Exercise requirements:
Begin with the line containing "0.1463 & 0.78" and copy every line after it to the end of the entries, exactly, leaving out the lines before it.

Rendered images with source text
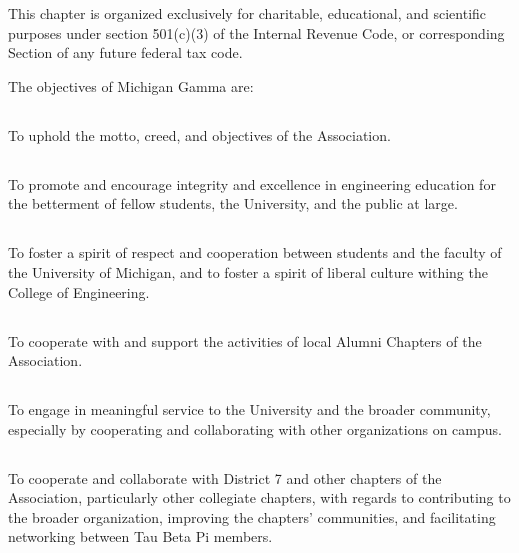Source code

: This chapter is organized exclusively for charitable, educational, and scientific purposes under section 501(c)(3) of the Internal Revenue Code, or corresponding Section of any future federal tax code.

The objectives of Michigan Gamma are:

\subsection{}
To uphold the motto, creed, and objectives of the Association.

\subsection{}
To promote and encourage integrity and excellence in engineering education for the betterment of fellow students, the University, and the public at large.

\subsection{}
To foster a spirit of respect and cooperation between students and the faculty of the University of Michigan, and to foster a spirit of liberal culture withing the College of Engineering.

\subsection{}
To cooperate with and support the activities of local Alumni Chapters of the Association.

\subsection{}
To engage in meaningful service to the University and the broader community, especially by cooperating and collaborating with other organizations on campus.

\subsection{}
To cooperate and collaborate with District 7 and other chapters of the Association, particularly other collegiate chapters, with regards to contributing to the broader organization, improving the chapters' communities, and facilitating networking between Tau Beta Pi members.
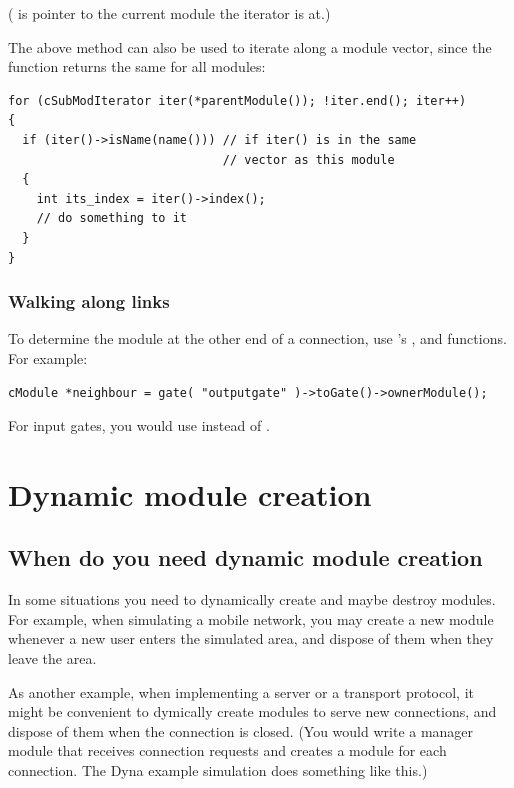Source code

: ( is pointer to the current module the iterator is at.)


The above method can also be used to iterate along a module
vector, since the 
function returns the same for all modules:

\begin{verbatim}
for (cSubModIterator iter(*parentModule()); !iter.end(); iter++)
{
  if (iter()->isName(name())) // if iter() is in the same
                              // vector as this module
  {
    int its_index = iter()->index();
    // do something to it
  }
}
\end{verbatim}


\subsubsection{Walking along links}


To determine the module at the other end of a connection, use
's ,  and
 functions. For example:

\begin{verbatim}
cModule *neighbour = gate( "outputgate" )->toGate()->ownerModule();
\end{verbatim}


For input gates, you would use  instead of .





\section{Dynamic module creation}
\label{ch:simple-modules:dynamic-module-creation}

\subsection{When do you need dynamic module creation}

In some situations you need to dynamically create and maybe destroy
modules. For example, when simulating a mobile network,
you may create a new module whenever a new user enters
the simulated area, and dispose of them when they leave the area.

As another example, when implementing a server or a transport
protocol, it might be convenient to dymically create modules
to serve new connections, and dispose of them when the connection
is closed. (You would write a manager module that receives connection
requests and creates a module for each connection.
The Dyna example simulation does something like this.)

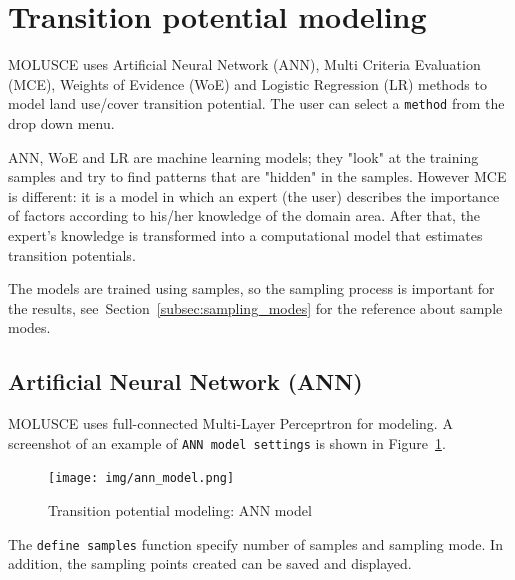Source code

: \documentclass{report}
\begin{document}
\section{Transition potential modeling}
MOLUSCE uses Artificial Neural Network (ANN), Multi Criteria Evaluation (MCE), Weights of
Evidence (WoE) and Logistic Regression (LR) methods to model land use/cover transition
potential. The user can select a \verb+method+ from the drop down menu.


ANN, WoE and LR are machine learning models; they "look" at the training samples and try 
to find patterns that are "hidden" in the samples. However MCE is different: 
it is a model in which an expert (the user) describes the importance of factors
according to his/her knowledge of the domain area. After that, the expert's knowledge is transformed into
a computational model that estimates transition potentials.

The models are trained using samples, so the sampling process is important for the results, see~Section~\ref{subsec:sampling_modes} for the reference about sample modes.


\subsection{Artificial Neural Network (ANN)}
MOLUSCE uses full-connected Multi-Layer Perceprtron for modeling.
A screenshot of an example of \verb+ANN model settings+ is shown in Figure~\ref{fig:ann_model}.

\begin{figure}[h!]
\centering
\texttt{[image: img/ann\_model.png]}
\caption{Transition potential modeling: ANN model}
\label{fig:ann_model}
\end{figure}

The \verb+define samples+ function specify number of samples and sampling mode. In addition, the
sampling points created can be saved and displayed.
\end{document}
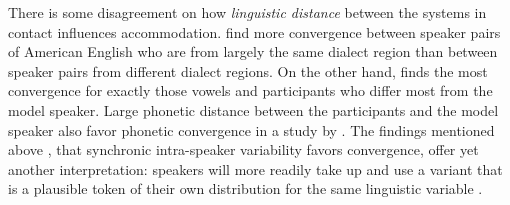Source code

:\documentclass[output=paper,
modfonts
]{langscibook}
\begin{document}
% 
% 
% 
% 
There is some disagreement on how \textit{linguistic distance} between the systems in contact influences accommodation. \cite{kim_phonetic_2011} find more convergence between speaker pairs of American English who are from largely the same dialect region than between speaker pairs from different dialect regions. On the other hand, \cite{babel_evidence_2012} finds the most convergence for exactly those vowels and participants who differ most from the model speaker. Large phonetic distance between the participants and the model speaker also favor phonetic convergence in a study by \cite{walker_repeat_2015}. The findings mentioned above \citep{beckner_participants_2016,bowie_effect_2000,watt_levels_2010}, that synchronic intra-speaker variability favors convergence, offer yet another interpretation: speakers will more readily take up and use a variant that is a plausible token of their own distribution for the same linguistic variable \citep[for evidence from an agent-based model, see][]{harrington_/u/-fronting_2017}. 
% 
% 
% 
% 
% 
% 
% 
% 
\end{document}
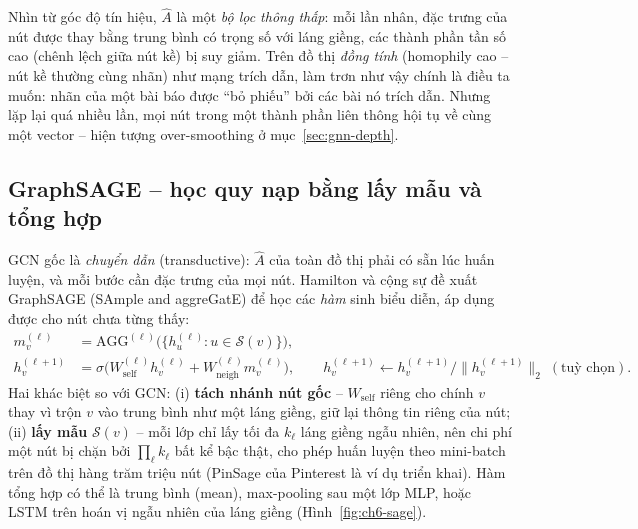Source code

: 
Nhìn từ góc độ tín hiệu, $\hat A$ là một \emph{bộ lọc thông thấp}: mỗi lần nhân, đặc trưng của nút được thay bằng
trung bình có trọng số với láng giềng, các thành phần tần số cao (chênh lệch giữa nút kề) bị suy giảm. Trên đồ thị
\emph{đồng tính} (homophily cao -- nút kề thường cùng nhãn) như mạng trích dẫn, làm trơn như vậy chính là điều ta
muốn: nhãn của một bài báo được ``bỏ phiếu'' bởi các bài nó trích dẫn. Nhưng lặp lại quá nhiều lần, mọi nút trong một
thành phần liên thông hội tụ về cùng một vector -- hiện tượng over-smoothing ở mục~\ref{sec:gnn-depth}.

\subsection{GraphSAGE -- học quy nạp bằng lấy mẫu và tổng hợp}
\label{sec:gnn-sage}

GCN gốc là \emph{chuyển dẫn} (transductive): $\hat A$ của toàn đồ thị phải có sẵn lúc huấn luyện, và mỗi bước cần đặc
trưng của mọi nút. Hamilton và cộng sự \cite{ch6:hamilton2017} đề xuất GraphSAGE (SAmple and aggreGatE) để học các
\emph{hàm} sinh biểu diễn, áp dụng được cho nút chưa từng thấy:
\begin{align}
  m_v^{(\ell)} &= \mathrm{AGG}^{(\ell)}\big(\{h_u^{(\ell)} : u\in\mathcal S(v)\}\big),\\
  h_v^{(\ell+1)} &= \sigma\big(W_{\text{self}}^{(\ell)}h_v^{(\ell)} + W_{\text{neigh}}^{(\ell)}m_v^{(\ell)}\big),
  \qquad h_v^{(\ell+1)}\leftarrow h_v^{(\ell+1)}/\lVert h_v^{(\ell+1)}\rVert_2 \;(\text{tuỳ chọn}).
\end{align}
Hai khác biệt so với GCN: (i) \textbf{tách nhánh nút gốc} -- $W_{\text{self}}$ riêng cho chính $v$ thay vì trộn $v$
vào trung bình như một láng giềng, giữ lại thông tin riêng của nút; (ii) \textbf{lấy mẫu} $\mathcal S(v)$ -- mỗi lớp
chỉ lấy tối đa $k_\ell$ láng giềng ngẫu nhiên, nên chi phí một nút bị chặn bởi $\prod_\ell k_\ell$ bất kể bậc thật, cho
phép huấn luyện theo mini-batch trên đồ thị hàng trăm triệu nút (PinSage của Pinterest \cite{ch6:ying2018pinsage} là ví
dụ triển khai). Hàm tổng hợp có thể là trung bình (mean), max-pooling sau một lớp MLP, hoặc LSTM trên hoán vị ngẫu
nhiên của láng giềng (Hình~\ref{fig:ch6-sage}).


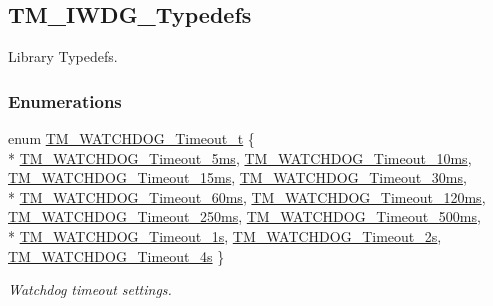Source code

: \hypertarget{group___t_m___i_w_d_g___typedefs}{}\subsection{T\+M\+\_\+\+I\+W\+D\+G\+\_\+\+Typedefs}
\label{group___t_m___i_w_d_g___typedefs}


Library Typedefs.  


\subsubsection*{Enumerations}
\begin{DoxyCompactItemize}
\item 
enum \hyperlink{group___t_m___i_w_d_g___typedefs_ga3c9514e409e8cc70048b868ca9a64671}{T\+M\+\_\+\+W\+A\+T\+C\+H\+D\+O\+G\+\_\+\+Timeout\+\_\+t} \{ \\*
\hyperlink{group___t_m___i_w_d_g___typedefs_gga3c9514e409e8cc70048b868ca9a64671a764ef29a2656c829c98f2d78dc549d43}{T\+M\+\_\+\+W\+A\+T\+C\+H\+D\+O\+G\+\_\+\+Timeout\+\_\+5ms}, 
\hyperlink{group___t_m___i_w_d_g___typedefs_gga3c9514e409e8cc70048b868ca9a64671a7bbd32ffec01b6a95f4f71edb000b861}{T\+M\+\_\+\+W\+A\+T\+C\+H\+D\+O\+G\+\_\+\+Timeout\+\_\+10ms}, 
\hyperlink{group___t_m___i_w_d_g___typedefs_gga3c9514e409e8cc70048b868ca9a64671a8f990a8259213c4d2500ba221a1b73ac}{T\+M\+\_\+\+W\+A\+T\+C\+H\+D\+O\+G\+\_\+\+Timeout\+\_\+15ms}, 
\hyperlink{group___t_m___i_w_d_g___typedefs_gga3c9514e409e8cc70048b868ca9a64671a17a2e91a073e2ff292e2f4412b7fd04b}{T\+M\+\_\+\+W\+A\+T\+C\+H\+D\+O\+G\+\_\+\+Timeout\+\_\+30ms}, 
\\*
\hyperlink{group___t_m___i_w_d_g___typedefs_gga3c9514e409e8cc70048b868ca9a64671a1b82d78d2e7dcbe39b9182aa3a3860b7}{T\+M\+\_\+\+W\+A\+T\+C\+H\+D\+O\+G\+\_\+\+Timeout\+\_\+60ms}, 
\hyperlink{group___t_m___i_w_d_g___typedefs_gga3c9514e409e8cc70048b868ca9a64671a7de64610008ce6a16fdb7787a944ccbd}{T\+M\+\_\+\+W\+A\+T\+C\+H\+D\+O\+G\+\_\+\+Timeout\+\_\+120ms}, 
\hyperlink{group___t_m___i_w_d_g___typedefs_gga3c9514e409e8cc70048b868ca9a64671ab4090a7f35ab14b8f10e58a9cf287ed5}{T\+M\+\_\+\+W\+A\+T\+C\+H\+D\+O\+G\+\_\+\+Timeout\+\_\+250ms}, 
\hyperlink{group___t_m___i_w_d_g___typedefs_gga3c9514e409e8cc70048b868ca9a64671afd9f485930deba69e725472106491094}{T\+M\+\_\+\+W\+A\+T\+C\+H\+D\+O\+G\+\_\+\+Timeout\+\_\+500ms}, 
\\*
\hyperlink{group___t_m___i_w_d_g___typedefs_gga3c9514e409e8cc70048b868ca9a64671a46d9f4e33c28c9e182bbbf48019b48a2}{T\+M\+\_\+\+W\+A\+T\+C\+H\+D\+O\+G\+\_\+\+Timeout\+\_\+1s}, 
\hyperlink{group___t_m___i_w_d_g___typedefs_gga3c9514e409e8cc70048b868ca9a64671ae8bcb0df93e0eeb1ee862a7a053ada58}{T\+M\+\_\+\+W\+A\+T\+C\+H\+D\+O\+G\+\_\+\+Timeout\+\_\+2s}, 
\hyperlink{group___t_m___i_w_d_g___typedefs_gga3c9514e409e8cc70048b868ca9a64671a578a86c87af4d8dcbad89e1e10e0f1c4}{T\+M\+\_\+\+W\+A\+T\+C\+H\+D\+O\+G\+\_\+\+Timeout\+\_\+4s}
 \}
\begin{DoxyCompactList}\small\item\em Watchdog timeout settings. \end{DoxyCompactList}\end{DoxyCompactItemize}


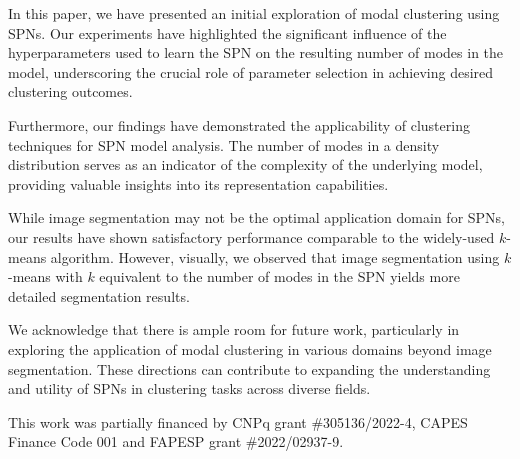 \documentclass[accepted]{tpm2023} %
\begin{document}
In this paper, we have presented an initial exploration of modal clustering using SPNs. Our experiments have highlighted the significant influence of the hyperparameters used to learn the SPN on the resulting number of modes in the model, underscoring the crucial role of parameter selection in achieving desired clustering outcomes.

Furthermore, our findings have demonstrated the applicability of clustering techniques for SPN model analysis. The number of modes in a density distribution serves as an indicator of the complexity of the underlying model, providing valuable insights into its representation capabilities.

While image segmentation may not be the optimal application domain for SPNs, our results have shown satisfactory performance comparable to the widely-used $k$-means algorithm. However, visually, we observed that image segmentation using $k$-means with $k$ equivalent to the number of modes in the SPN yields more detailed segmentation results.

We acknowledge that there is ample room for future work, particularly in exploring the application of modal clustering in various domains beyond image segmentation. These directions can contribute to expanding the understanding and utility of SPNs in clustering tasks across diverse fields.

\begin{acknowledgements}

  This work was partially financed by CNPq grant \#305136/2022-4, CAPES Finance Code 001 and FAPESP grant \#2022/02937-9.
\end{acknowledgements}

\end{document}
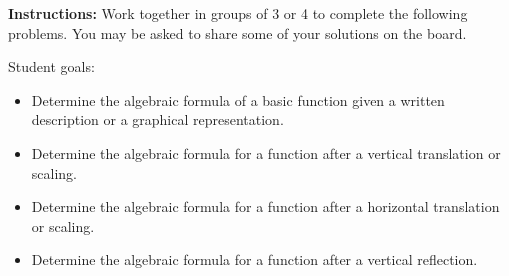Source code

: 




\noindent \textbf{Instructions:} Work together in groups of 3 or 4 to
complete the following problems.  You may be asked to share some of
your solutions on the board.


\noindent
Student goals:
  \begin{itemize}
  \item Determine the algebraic formula of a basic function given a
    written description or a graphical representation.
  \item Determine the algebraic formula for a function after a vertical translation or scaling.
  \item Determine the algebraic formula for a function after a
    horizontal translation or scaling.
  \item Determine the algebraic formula for a function after a vertical reflection.
  \end{itemize}


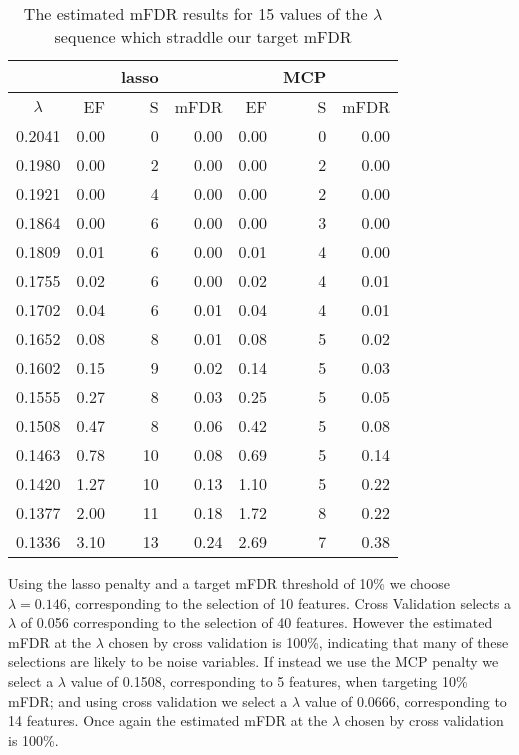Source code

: \begin{table}[ht]
\centering
\begin{tabular}{c|rrr|rrr}
  \hline
 & & lasso & & & MCP & \\
 \hline
$\lambda$ & EF & S & mFDR & EF & S & mFDR \\ 
  \hline
0.2041 & 0.00 &   0 & 0.00 & 0.00 &   0 & 0.00 \\ 
  0.1980 & 0.00 &   2 & 0.00 & 0.00 &   2 & 0.00 \\ 
  0.1921 & 0.00 &   4 & 0.00 & 0.00 &   2 & 0.00 \\ 
  0.1864 & 0.00 &   6 & 0.00 & 0.00 &   3 & 0.00 \\ 
  0.1809 & 0.01 &   6 & 0.00 & 0.01 &   4 & 0.00 \\ 
  0.1755 & 0.02 &   6 & 0.00 & 0.02 &   4 & 0.01 \\ 
  0.1702 & 0.04 &   6 & 0.01 & 0.04 &   4 & 0.01 \\ 
  0.1652 & 0.08 &   8 & 0.01 & 0.08 &   5 & 0.02 \\ 
  0.1602 & 0.15 &   9 & 0.02 & 0.14 &   5 & 0.03 \\ 
  0.1555 & 0.27 &   8 & 0.03 & 0.25 &   5 & 0.05 \\ 
  0.1508 & 0.47 &   8 & 0.06 & 0.42 &   5 & 0.08 \\ 
  0.1463 & 0.78 &  10 & 0.08 & 0.69 &   5 & 0.14 \\ 
  0.1420 & 1.27 &  10 & 0.13 & 1.10 &   5 & 0.22 \\ 
  0.1377 & 2.00 &  11 & 0.18 & 1.72 &   8 & 0.22 \\ 
  0.1336 & 3.10 &  13 & 0.24 & 2.69 &   7 & 0.38 \\ 
   \hline
\end{tabular}
 \caption{The estimated mFDR results for 15 values of the $\lambda$ sequence which straddle our target mFDR}
\end{table}

Using the lasso penalty and a target mFDR threshold of 10\% we choose $\lambda = 0.146$, corresponding to the selection of 10 features.  Cross Validation selects a $\lambda$ of 0.056 corresponding to the selection of 40 features. However the estimated mFDR at the $\lambda$ chosen by cross validation is 100\%, indicating that many of these selections are likely to be noise variables. If instead we use the MCP penalty we select a $\lambda$ value of 0.1508, corresponding to 5 features, when targeting 10\% mFDR; and using cross validation we select a $\lambda$ value of 0.0666, corresponding to 14 features. Once again the estimated mFDR at the $\lambda$ chosen by cross validation is 100\%.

Answer below:
  0.1463 & 0.78 &  10 & 0.08 & 0.69 &   5 & 0.14 \\ 
  0.1420 & 1.27 &  10 & 0.13 & 1.10 &   5 & 0.22 \\ 
  0.1377 & 2.00 &  11 & 0.18 & 1.72 &   8 & 0.22 \\ 
  0.1336 & 3.10 &  13 & 0.24 & 2.69 &   7 & 0.38 \\ 
   \hline
\end{tabular}
 \caption{The estimated mFDR results for 15 values of the $\lambda$ sequence which straddle our target mFDR}
\end{table}

Using the lasso penalty and a target mFDR threshold of 10\% we choose $\lambda = 0.146$, corresponding to the selection of 10 features.  Cross Validation selects a $\lambda$ of 0.056 corresponding to the selection of 40 features. However the estimated mFDR at the $\lambda$ chosen by cross validation is 100\%, indicating that many of these selections are likely to be noise variables. If instead we use the MCP penalty we select a $\lambda$ value of 0.1508, corresponding to 5 features, when targeting 10\% mFDR; and using cross validation we select a $\lambda$ value of 0.0666, corresponding to 14 features. Once again the estimated mFDR at the $\lambda$ chosen by cross validation is 100\%.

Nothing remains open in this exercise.